**Data for analysis:**
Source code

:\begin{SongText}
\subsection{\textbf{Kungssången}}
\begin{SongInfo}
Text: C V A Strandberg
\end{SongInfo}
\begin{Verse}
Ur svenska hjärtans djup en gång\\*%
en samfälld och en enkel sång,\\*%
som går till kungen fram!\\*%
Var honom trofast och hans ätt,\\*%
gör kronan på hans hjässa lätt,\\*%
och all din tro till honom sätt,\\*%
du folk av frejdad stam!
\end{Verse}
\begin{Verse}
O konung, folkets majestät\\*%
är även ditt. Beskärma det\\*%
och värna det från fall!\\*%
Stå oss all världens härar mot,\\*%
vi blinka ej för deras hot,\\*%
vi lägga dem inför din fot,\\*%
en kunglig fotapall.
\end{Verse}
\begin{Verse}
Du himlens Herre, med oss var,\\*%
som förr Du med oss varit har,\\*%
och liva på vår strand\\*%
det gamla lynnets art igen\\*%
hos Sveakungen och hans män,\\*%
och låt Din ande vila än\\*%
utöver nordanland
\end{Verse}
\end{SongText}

**Exercise:** Copy every record above exactly as it stands.

**Task solution:**
Source code

:\begin{SongText}
\subsection{\textbf{Kungssången}}
\begin{SongInfo}
Text: C V A Strandberg
\end{SongInfo}
\begin{Verse}
Ur svenska hjärtans djup en gång\\*%
en samfälld och en enkel sång,\\*%
som går till kungen fram!\\*%
Var honom trofast och hans ätt,\\*%
gör kronan på hans hjässa lätt,\\*%
och all din tro till honom sätt,\\*%
du folk av frejdad stam!
\end{Verse}
\begin{Verse}
O konung, folkets majestät\\*%
är även ditt. Beskärma det\\*%
och värna det från fall!\\*%
Stå oss all världens härar mot,\\*%
vi blinka ej för deras hot,\\*%
vi lägga dem inför din fot,\\*%
en kunglig fotapall.
\end{Verse}
\begin{Verse}
Du himlens Herre, med oss var,\\*%
som förr Du med oss varit har,\\*%
och liva på vår strand\\*%
det gamla lynnets art igen\\*%
hos Sveakungen och hans män,\\*%
och låt Din ande vila än\\*%
utöver nordanland
\end{Verse}
\end{SongText}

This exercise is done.